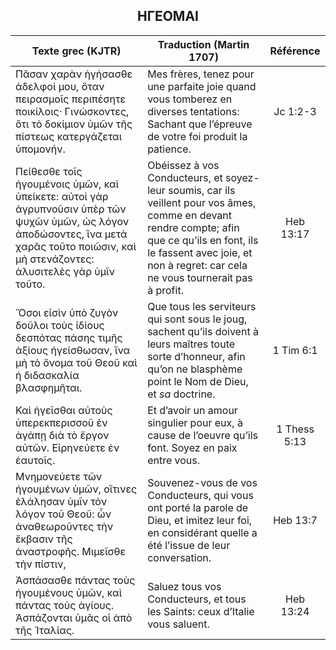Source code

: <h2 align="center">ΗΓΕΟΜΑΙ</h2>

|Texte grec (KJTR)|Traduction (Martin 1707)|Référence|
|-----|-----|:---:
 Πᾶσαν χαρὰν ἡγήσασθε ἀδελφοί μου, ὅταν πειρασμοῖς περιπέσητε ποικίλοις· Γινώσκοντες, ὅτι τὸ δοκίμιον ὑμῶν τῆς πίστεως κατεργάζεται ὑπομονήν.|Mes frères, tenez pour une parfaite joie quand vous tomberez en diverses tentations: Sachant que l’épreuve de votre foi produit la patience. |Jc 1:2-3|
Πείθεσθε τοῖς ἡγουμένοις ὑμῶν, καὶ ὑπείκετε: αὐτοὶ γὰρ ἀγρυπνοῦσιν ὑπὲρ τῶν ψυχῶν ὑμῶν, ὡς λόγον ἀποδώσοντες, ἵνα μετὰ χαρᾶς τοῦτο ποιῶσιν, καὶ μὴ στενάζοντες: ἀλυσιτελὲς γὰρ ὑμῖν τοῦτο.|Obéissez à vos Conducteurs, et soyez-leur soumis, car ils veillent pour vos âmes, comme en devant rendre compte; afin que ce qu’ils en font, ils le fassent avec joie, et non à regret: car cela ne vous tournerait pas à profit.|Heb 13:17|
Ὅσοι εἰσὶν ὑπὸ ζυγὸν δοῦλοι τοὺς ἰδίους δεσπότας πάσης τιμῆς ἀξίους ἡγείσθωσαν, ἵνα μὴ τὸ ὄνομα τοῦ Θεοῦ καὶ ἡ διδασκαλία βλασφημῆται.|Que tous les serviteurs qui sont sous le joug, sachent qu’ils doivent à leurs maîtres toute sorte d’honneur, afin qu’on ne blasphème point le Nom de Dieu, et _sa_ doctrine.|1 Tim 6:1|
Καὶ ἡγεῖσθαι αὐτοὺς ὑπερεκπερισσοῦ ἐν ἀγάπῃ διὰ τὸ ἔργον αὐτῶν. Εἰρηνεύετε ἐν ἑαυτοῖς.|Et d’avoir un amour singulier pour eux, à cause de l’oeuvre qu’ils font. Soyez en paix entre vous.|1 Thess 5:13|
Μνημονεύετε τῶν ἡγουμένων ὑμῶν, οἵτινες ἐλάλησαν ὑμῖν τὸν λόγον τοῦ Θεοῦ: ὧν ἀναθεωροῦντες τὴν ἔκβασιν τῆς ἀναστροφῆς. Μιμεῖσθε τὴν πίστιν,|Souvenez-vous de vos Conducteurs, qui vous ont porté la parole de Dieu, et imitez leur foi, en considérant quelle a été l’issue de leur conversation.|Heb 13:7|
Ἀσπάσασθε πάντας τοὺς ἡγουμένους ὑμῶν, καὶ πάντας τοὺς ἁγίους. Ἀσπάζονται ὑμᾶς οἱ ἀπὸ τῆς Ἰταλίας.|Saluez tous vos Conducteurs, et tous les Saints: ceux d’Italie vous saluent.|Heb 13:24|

___

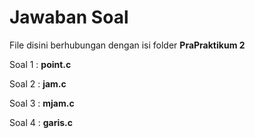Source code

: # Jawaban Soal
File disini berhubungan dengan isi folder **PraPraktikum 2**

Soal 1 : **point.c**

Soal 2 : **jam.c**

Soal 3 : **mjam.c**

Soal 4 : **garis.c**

___

■ REQUIRED ACTION ■
In the listing above, locate the line with "Καὶ ἡγεῖσθαι αὐτοὺς" and the line with "Ἀσπάσασθε πάντας τοὺς", then extract exactly those lines and every line between them, and nothing more.

■ RESPONSE ■
Καὶ ἡγεῖσθαι αὐτοὺς ὑπερεκπερισσοῦ ἐν ἀγάπῃ διὰ τὸ ἔργον αὐτῶν. Εἰρηνεύετε ἐν ἑαυτοῖς.|Et d’avoir un amour singulier pour eux, à cause de l’oeuvre qu’ils font. Soyez en paix entre vous.|1 Thess 5:13|
Μνημονεύετε τῶν ἡγουμένων ὑμῶν, οἵτινες ἐλάλησαν ὑμῖν τὸν λόγον τοῦ Θεοῦ: ὧν ἀναθεωροῦντες τὴν ἔκβασιν τῆς ἀναστροφῆς. Μιμεῖσθε τὴν πίστιν,|Souvenez-vous de vos Conducteurs, qui vous ont porté la parole de Dieu, et imitez leur foi, en considérant quelle a été l’issue de leur conversation.|Heb 13:7|
Ἀσπάσασθε πάντας τοὺς ἡγουμένους ὑμῶν, καὶ πάντας τοὺς ἁγίους. Ἀσπάζονται ὑμᾶς οἱ ἀπὸ τῆς Ἰταλίας.|Saluez tous vos Conducteurs, et tous les Saints: ceux d’Italie vous saluent.|Heb 13:24|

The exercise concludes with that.